Malaysia, Thailand, Vietnam, Myanmar, the Philippines, Singapore and Hong Kong are on the list of markets that Daiwa executives including Komatsu are scheduled to visit from May to September, he said.

Scatter seeds
As well as looking to take equity stakes in firms around the region, Daiwa may raise its holding in Saigon Securities, the only Southeast Asian brokerage that it has an investment in, the CFO said.

Daiwa owns 10 percent of the publicly traded Vietnamese investment bank and is its second-largest shareholder, data compiled by Bloomberg show.

Komatsu declined to elaborate, saying the plan is at an early stage and nothing has been decided.

Chief Executive Officer Takashi Hibino released a three-year plan on April 3 to build on the links between Japan and faster-growing economies in the region.

Daiwa will focus on “inorganic” growth of its wholesale operations abroad by promoting alliances with financial firms, it said.

The Tokyo-based company formed an international business planning department this month with 20 employees in Japan, Hong Kong, Singapore, South Korea, Myanmar and the US, according to spokeswoman Misato Kinoshita.

Their mission is to “scatter seeds” to seek future business opportunities abroad, Komatsu said.

Capital alliances would allow Daiwa to help its local partners underwrite public offerings by selling shares to Japanese investors, the CFO said.

The firm could also advise companies on acquisitions in the region, he said.

Higher dividends
As a shareholder, Daiwa could get dividends and book profits of allies in its consolidated financial statements if stakes increase to a certain level, he added.

Daiwa raised its dividend payout ratio to 40 percent for the year ending March from 30 percent, it said this month.

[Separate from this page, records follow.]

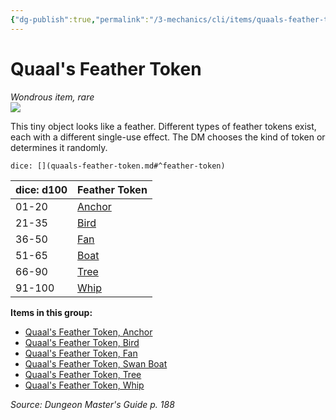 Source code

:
 ```yaml
---
{"dg-publish":true,"permalink":"/3-mechanics/cli/items/quaals-feather-token/","tags":["ttrpg-cli/compendium/src/5e/dmg","ttrpg-cli/item/rarity/rare"]}
---
```


# Quaal's Feather Token
*Wondrous item, rare*  
![](3-Mechanics/CLI/items/img/quaals-feather-token.webp#right)


This tiny object looks like a feather. Different types of feather tokens exist, each with a different single-use effect. The DM chooses the kind of token or determines it randomly.

`dice: [](quaals-feather-token.md#^feather-token)`

| dice: d100 | Feather Token |
|------------|---------------|
| 01-20 | [Anchor](3-Mechanics/CLI/items/quaals-feather-token-anchor.md) |
| 21-35 | [Bird](3-Mechanics/CLI/items/quaals-feather-token-bird.md) |
| 36-50 | [Fan](3-Mechanics/CLI/items/quaals-feather-token-fan.md) |
| 51-65 | [Boat](3-Mechanics/CLI/items/quaals-feather-token-swan-boat.md) |
| 66-90 | [Tree](3-Mechanics/CLI/items/quaals-feather-token-tree.md) |
| 91-100 | [Whip](3-Mechanics/CLI/items/quaals-feather-token-whip.md) |{ #feather-token}


**Items in this group:**

- [Quaal's Feather Token, Anchor](3-Mechanics/CLI/items/quaals-feather-token-anchor.md)
- [Quaal's Feather Token, Bird](3-Mechanics/CLI/items/quaals-feather-token-bird.md)
- [Quaal's Feather Token, Fan](3-Mechanics/CLI/items/quaals-feather-token-fan.md)
- [Quaal's Feather Token, Swan Boat](3-Mechanics/CLI/items/quaals-feather-token-swan-boat.md)
- [Quaal's Feather Token, Tree](3-Mechanics/CLI/items/quaals-feather-token-tree.md)
- [Quaal's Feather Token, Whip](3-Mechanics/CLI/items/quaals-feather-token-whip.md)

*Source: Dungeon Master's Guide p. 188* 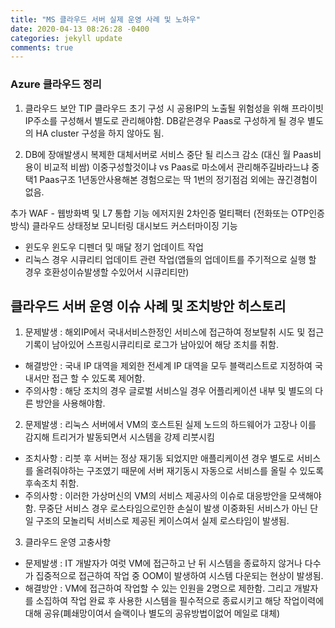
 ```yaml
---
title: "MS 클라우드 서버 실제 운영 사례 및 노하우"
date: 2020-04-13 08:26:28 -0400
categories: jekyll update
comments: true
---
```


### Azure 클라우드 정리
1. 클라우드 보안 TIP
 클라우드 초기 구성 시 공용IP의 노출될 위험성을 위해 프라이빗 IP주소를 구성해서 별도로 관리해야함.
 DB같은경우 Paas로 구성하게 될 경우 별도의 HA cluster 구성을 하지 않아도 됨.

2. DB에 장애발생시 복제한 대체서버로 서비스 중단 될 리스크 감소 (대신 월 Paas비용이 비교적 비쌈) 이중구성할것이냐 vs Paas로 마소에서 관리해주길바라느냐 중 택1 Paas구조 1년동안사용해본 경험으로는 딱 1번의 정기점검 외에는 끊긴경험이 없음.
 
추가 WAF - 웹방화벽 및 L7 통합 기능 에저지원
2차인증 멀티팩터 (전화또는 OTP인증방식)
클라우드 상태정보 모니터링 대시보드 커스터마이징 기능

 - 윈도우 윈도우 디펜더 및 매달 정기 업데이트 작업
 - 리눅스 경우 시큐리티 업데이트 관련 작업(앱들의 업데이트를 주기적으로 실행 할 경우 호환성이슈발생할 수있어서 시큐리티만)

 
## 클라우드 서버 운영 이슈 사례 및 조치방안 히스토리
1. 문제발생 :  해외IP에서 국내서비스한정인 서비스에 접근하여 정보탈취 시도 및 접근기록이 남아있어 
 스프링시큐리티로 로그가 남아있어 해당 조치를 취함.
 - 해결방안 : 국내 IP 대역을 제외한 전세계 IP 대역을 모두 블랙리스트로 지정하여 국내서만 접근 할 수 있도록 제어함.
 - 주의사항 : 해당 조치의 경우 글로벌 서비스일 경우 어플리케이션 내부 및 별도의 다른 방안을 사용해야함.
 
 
 
 2. 문제발생 : 리눅스 서버에서 VM의 호스트된 실제 노드의 하드웨어가 고장나 이를 감지해 트리거가 발동되면서 시스템을 강제 리붓시킴
  - 조치사항 : 리붓 후 서버는 정상 재기동 되었지만 애플리케이션 경우 별도로 서비스를 올려줘야하는 구조였기 때문에 서버 재기동시 자동으로 서비스를 올릴 수 있도록 후속조치 취함.
  - 주의사항 :  이러한 가상머신의 VM의 서비스 제공사의 이슈로 대응방안을 모색해야함. 무중단 서비스 경우 로스타임으로인한 손실이 발생 이중화된 서비스가 아닌 단일 구조의 모놀리틱 서비스로 제공된 케이스여서 실제 로스타임이 발생됨.
 
 
 3. 클라우드 운영 고충사항
 - 문제발생 :  IT 개발자가 여럿 VM에 접근하고 난 뒤 시스템을 종료하지 않거나 다수가 집중적으로 접근하여 작업 중 OOM이 발생하여 시스템 다운되는 현상이 발생됨.
 - 해결방안 : VM에 접근하여 작업할 수 있는 인원을 2명으로 제한함. 그리고 개발자를 소집하여 작업 완료 후 사용한 시스템을 필수적으로 종료시키고 해당 작업이력에대해 공유(폐쇄망이여서 슬랙이나 별도의 공유방법이없어 메일로 대체)
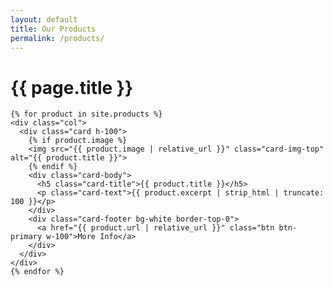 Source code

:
 ```yaml
---
layout: default
title: Our Products
permalink: /products/
---
```


<div class="container my-5">
  <h1 class="mb-4">{{ page.title }}</h1>
  <div class="row row-cols-1 row-cols-md-3 g-4">

    {% for product in site.products %}
    <div class="col">
      <div class="card h-100">
        {% if product.image %}
        <img src="{{ product.image | relative_url }}" class="card-img-top" alt="{{ product.title }}">
        {% endif %}
        <div class="card-body">
          <h5 class="card-title">{{ product.title }}</h5>
          <p class="card-text">{{ product.excerpt | strip_html | truncate: 100 }}</p>
        </div>
        <div class="card-footer bg-white border-top-0">
          <a href="{{ product.url | relative_url }}" class="btn btn-primary w-100">More Info</a>
        </div>
      </div>
    </div>
    {% endfor %}

  </div>
</div> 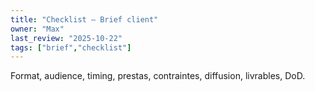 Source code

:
 ```yaml
---
title: "Checklist — Brief client"
owner: "Max"
last_review: "2025-10-22"
tags: ["brief","checklist"]
---
```

Format, audience, timing, prestas, contraintes, diffusion, livrables, DoD.
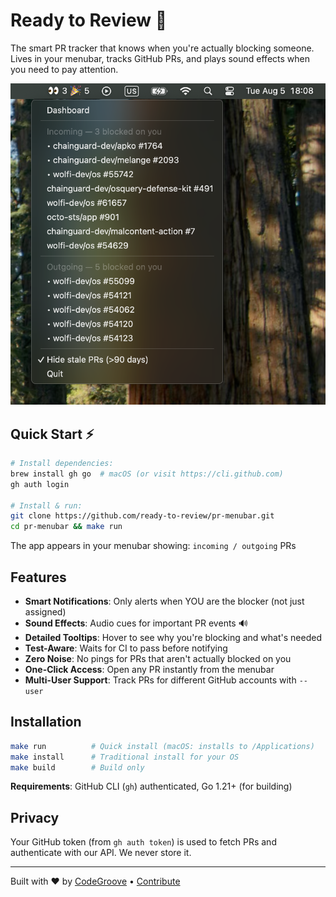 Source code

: # Ready to Review 🎯

The smart PR tracker that knows when you're actually blocking someone. Lives in your menubar, tracks GitHub PRs, and plays sound effects when you need to pay attention.

![PR Menubar Screenshot](media/screenshot.png)

## Quick Start ⚡

```bash
# Install dependencies:
brew install gh go  # macOS (or visit https://cli.github.com)
gh auth login

# Install & run:
git clone https://github.com/ready-to-review/pr-menubar.git
cd pr-menubar && make run
```

The app appears in your menubar showing: `incoming / outgoing` PRs

## Features

- **Smart Notifications**: Only alerts when YOU are the blocker (not just assigned)
- **Sound Effects**: Audio cues for important PR events 🔊
- **Detailed Tooltips**: Hover to see why you're blocking and what's needed
- **Test-Aware**: Waits for CI to pass before notifying
- **Zero Noise**: No pings for PRs that aren't actually blocked on you
- **One-Click Access**: Open any PR instantly from the menubar
- **Multi-User Support**: Track PRs for different GitHub accounts with `--user`

## Installation

```bash
make run          # Quick install (macOS: installs to /Applications)
make install      # Traditional install for your OS
make build        # Build only
```

**Requirements**: GitHub CLI (`gh`) authenticated, Go 1.21+ (for building)

## Privacy

Your GitHub token (from `gh auth token`) is used to fetch PRs and authenticate with our API. We never store it.

---

Built with ❤️ by [CodeGroove](https://codegroove.dev/products/) • [Contribute](https://github.com/ready-to-review/pr-menubar)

Shares of Daiwa have risen 9 percent this year, compared with a 14 percent gain for Nomura Holdings, Japan’s biggest brokerage.

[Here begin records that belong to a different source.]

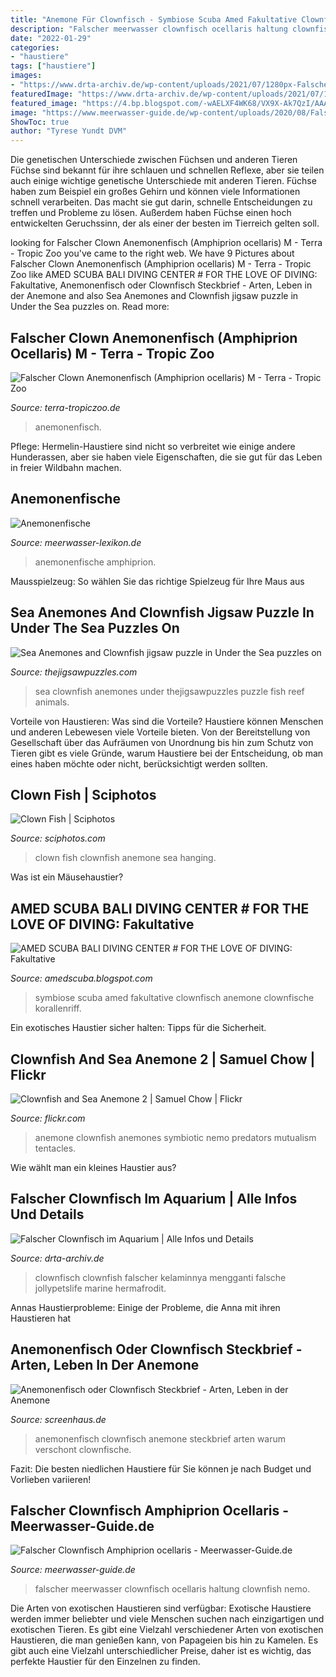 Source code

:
 ```yaml
---
title: "Anemone Für Clownfisch - Symbiose Scuba Amed Fakultative Clownfisch Anemone Clownfische Korallenriff"
description: "Falscher meerwasser clownfisch ocellaris haltung clownfish nemo"
date: "2022-01-29"
categories:
- "haustiere"
tags: ["haustiere"]
images:
- "https://www.drta-archiv.de/wp-content/uploads/2021/07/1280px-Falsche_Clownfisch_Amphiprion_ocellaris1.jpg"
featuredImage: "https://www.drta-archiv.de/wp-content/uploads/2021/07/1280px-Falsche_Clownfisch_Amphiprion_ocellaris1.jpg"
featured_image: "https://4.bp.blogspot.com/-wAELXF4WK68/VX9X-Ak7QzI/AAAAAAAADAI/tXssmCFqZew/s1600/_DSC6733.jpg"
image: "https://www.meerwasser-guide.de/wp-content/uploads/2020/08/Falscher-Clownfish-Nemo.jpg"
ShowToc: true
author: "Tyrese Yundt DVM"
---
```



Die genetischen Unterschiede zwischen Füchsen und anderen Tieren
Füchse sind bekannt für ihre schlauen und schnellen Reflexe, aber sie teilen auch einige wichtige genetische Unterschiede mit anderen Tieren. Füchse haben zum Beispiel ein großes Gehirn und können viele Informationen schnell verarbeiten. Das macht sie gut darin, schnelle Entscheidungen zu treffen und Probleme zu lösen. Außerdem haben Füchse einen hoch entwickelten Geruchssinn, der als einer der besten im Tierreich gelten soll.

	

		
looking for Falscher Clown Anemonenfisch (Amphiprion ocellaris) M - Terra - Tropic Zoo you've came to the right web. We have 9 Pictures about Falscher Clown Anemonenfisch (Amphiprion ocellaris) M - Terra - Tropic Zoo like AMED SCUBA BALI DIVING CENTER # FOR THE LOVE OF DIVING: Fakultative, Anemonenfisch oder Clownfisch Steckbrief - Arten, Leben in der Anemone and also Sea Anemones and Clownfish jigsaw puzzle in Under the Sea puzzles on. Read more:
		
    
## Falscher Clown Anemonenfisch (Amphiprion Ocellaris) M - Terra - Tropic Zoo

<img loading=lazy src="https://www.terra-tropiczoo.de/wp-content/uploads/2020/01/20161221_160206.jpg" onerror="this.onerror=null;this.src='https://tse3.mm.bing.net/th?id=OIP.qm8iiwslsvWpR1bkO5A9MwHaH-&amp;pid=15.1';" alt="Falscher Clown Anemonenfisch (Amphiprion ocellaris) M - Terra - Tropic Zoo">

_Source: terra-tropiczoo.de_

>anemonenfisch. 

	

Pflege: Hermelin-Haustiere sind nicht so verbreitet wie einige andere Hunderassen, aber sie haben viele Eigenschaften, die sie gut für das Leben in freier Wildbahn machen.

    
## Anemonenfische

<img loading=lazy src="https://www.meerwasser-lexikon.de/imgThumb/30651_5xuZXBvkwk.jpg" onerror="this.onerror=null;this.src='https://tse4.mm.bing.net/th?id=OIP.XP8RloYRLsQIb4Gc_oUM6AAAAA&amp;pid=15.1';" alt="Anemonenfische">

_Source: meerwasser-lexikon.de_

>anemonenfische amphiprion. 

	

Mausspielzeug: So wählen Sie das richtige Spielzeug für Ihre Maus aus

    
## Sea Anemones And Clownfish Jigsaw Puzzle In Under The Sea Puzzles On

<img loading=lazy src="https://thejigsawpuzzles.com/img-puzzle-6451857-1024/Sea-Anemones-and-Clownfish" onerror="this.onerror=null;this.src='https://tse3.mm.bing.net/th?id=OIP.KaEiY5NIsa3e58u1lDNj2QHaFI&amp;pid=15.1';" alt="Sea Anemones and Clownfish jigsaw puzzle in Under the Sea puzzles on">

_Source: thejigsawpuzzles.com_

>sea clownfish anemones under thejigsawpuzzles puzzle fish reef animals. 

	

Vorteile von Haustieren: Was sind die Vorteile?
Haustiere können Menschen und anderen Lebewesen viele Vorteile bieten. Von der Bereitstellung von Gesellschaft über das Aufräumen von Unordnung bis hin zum Schutz von Tieren gibt es viele Gründe, warum Haustiere bei der Entscheidung, ob man eines haben möchte oder nicht, berücksichtigt werden sollten.

    
## Clown Fish | Sciphotos

<img loading=lazy src="https://4.bp.blogspot.com/-wAELXF4WK68/VX9X-Ak7QzI/AAAAAAAADAI/tXssmCFqZew/s1600/_DSC6733.jpg" onerror="this.onerror=null;this.src='https://tse1.mm.bing.net/th?id=OIP.NVw8pFLQeU-uVJ7ESq6YVgHaLJ&amp;pid=15.1';" alt="Clown Fish | Sciphotos">

_Source: sciphotos.com_

>clown fish clownfish anemone sea hanging. 

	

Was ist ein Mäusehaustier?

    
## AMED SCUBA BALI DIVING CENTER # FOR THE LOVE OF DIVING: Fakultative

<img loading=lazy src="http://3.bp.blogspot.com/-G1jNULLieuk/UZ7qwCfDnUI/AAAAAAAADH8/n7uK4Ra7X94/s1600/IMG_6874.jpg" onerror="this.onerror=null;this.src='https://tse3.mm.bing.net/th?id=OIP.pPyvbwJSeMCjHEblwh41YQHaE8&amp;pid=15.1';" alt="AMED SCUBA BALI DIVING CENTER # FOR THE LOVE OF DIVING: Fakultative">

_Source: amedscuba.blogspot.com_

>symbiose scuba amed fakultative clownfisch anemone clownfische korallenriff. 

	

Ein exotisches Haustier sicher halten: Tipps für die Sicherheit.

    
## Clownfish And Sea Anemone 2 | Samuel Chow | Flickr

<img loading=lazy src="https://c2.staticflickr.com/2/1049/1004710143_54bd55e715_b.jpg" onerror="this.onerror=null;this.src='https://tse1.mm.bing.net/th?id=OIP.1jBA5XCOp6LoJLm7mjjwZQHaFj&amp;pid=15.1';" alt="Clownfish and Sea Anemone 2 | Samuel Chow | Flickr">

_Source: flickr.com_

>anemone clownfish anemones symbiotic nemo predators mutualism tentacles. 

	

Wie wählt man ein kleines Haustier aus?

    
## Falscher Clownfisch Im Aquarium | Alle Infos Und Details

<img loading=lazy src="https://www.drta-archiv.de/wp-content/uploads/2021/07/1280px-Falsche_Clownfisch_Amphiprion_ocellaris1.jpg" onerror="this.onerror=null;this.src='https://tse3.mm.bing.net/th?id=OIP.HUW1KZQOVHJoe6o8uzSqFwHaE7&amp;pid=15.1';" alt="Falscher Clownfisch im Aquarium | Alle Infos und Details">

_Source: drta-archiv.de_

>clownfisch clownfish falscher kelaminnya mengganti falsche jollypetslife marine hermafrodit. 

	

Annas Haustierprobleme: Einige der Probleme, die Anna mit ihren Haustieren hat

    
## Anemonenfisch Oder Clownfisch Steckbrief - Arten, Leben In Der Anemone

<img loading=lazy src="https://www.screenhaus.de/wp-content/uploads/2020/03/anemonenfisch-1024x674.jpg" onerror="this.onerror=null;this.src='https://tse4.mm.bing.net/th?id=OIP.3GXgi8T-pMZsuT-cl0QdbQHaE3&amp;pid=15.1';" alt="Anemonenfisch oder Clownfisch Steckbrief - Arten, Leben in der Anemone">

_Source: screenhaus.de_

>anemonenfisch clownfisch anemone steckbrief arten warum verschont clownfische. 

	

Fazit: Die besten niedlichen Haustiere für Sie können je nach Budget und Vorlieben variieren!

    
## Falscher Clownfisch Amphiprion Ocellaris - Meerwasser-Guide.de

<img loading=lazy src="https://www.meerwasser-guide.de/wp-content/uploads/2020/08/Falscher-Clownfish-Nemo.jpg" onerror="this.onerror=null;this.src='https://tse4.mm.bing.net/th?id=OIP.pj_O8ojoRwrosJ_TZDzKNwHaFj&amp;pid=15.1';" alt="Falscher Clownfisch Amphiprion ocellaris - Meerwasser-Guide.de">

_Source: meerwasser-guide.de_

>falscher meerwasser clownfisch ocellaris haltung clownfish nemo. 

	

Die Arten von exotischen Haustieren sind verfügbar:
Exotische Haustiere werden immer beliebter und viele Menschen suchen nach einzigartigen und exotischen Tieren. Es gibt eine Vielzahl verschiedener Arten von exotischen Haustieren, die man genießen kann, von Papageien bis hin zu Kamelen. Es gibt auch eine Vielzahl unterschiedlicher Preise, daher ist es wichtig, das perfekte Haustier für den Einzelnen zu finden.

The Nikkei 225 Stock Average has advanced 16 percent to a 15-year high as the government and central bank persist with policies to revive the economy and end deflation.

Daiwa stumbled the last time it tried to expand in Asia.

In 2007, the firm pledged to invest 100 billion yen (US$830 million) in the region and hire bankers and traders. It sought 100 billion yen in revenue from Asia within five years.

Then-CEO Shigeharu Suzuki announced the plans that June at a party at Singapore’s Ritz-Carlton hotel in front of about 600 fund managers, government officials and corporate executives.

Difficult time
Four years later, under Suzuki’s successor Hibino, Daiwa said it will cut more than 300 jobs overseas after posting a third straight quarterly loss.

Hibino eventually went further: the company employed 1,489 people abroad at the end of last year, down from a peak of 2,487 in June 2011.

“It was a difficult time,” Komatsu said. “We tried to do everything by ourselves.”

Daiwa is set to report a third straight year of profit next week, albeit lower.

Net income probably fell 15 percent to 143.5 billion yen in the year ended March, according to the average of analyst estimates compiled by Bloomberg.

The return to profit has been mainly driven by improving business at home as the stock market rebound spurred brokerage commissions.

Japan accounted for 89 percent of Daiwa’s 542 billion yen in revenue for the year ended March 2014. Asia made up just 2.5 percent, or 13.3 billion yen.

“We have to think about how to integrate growth in Asia into ours,” Komatsu said. “We need to get our foot in the door now. It won’t be acceptable to suddenly try to take large stakes three or four years later.”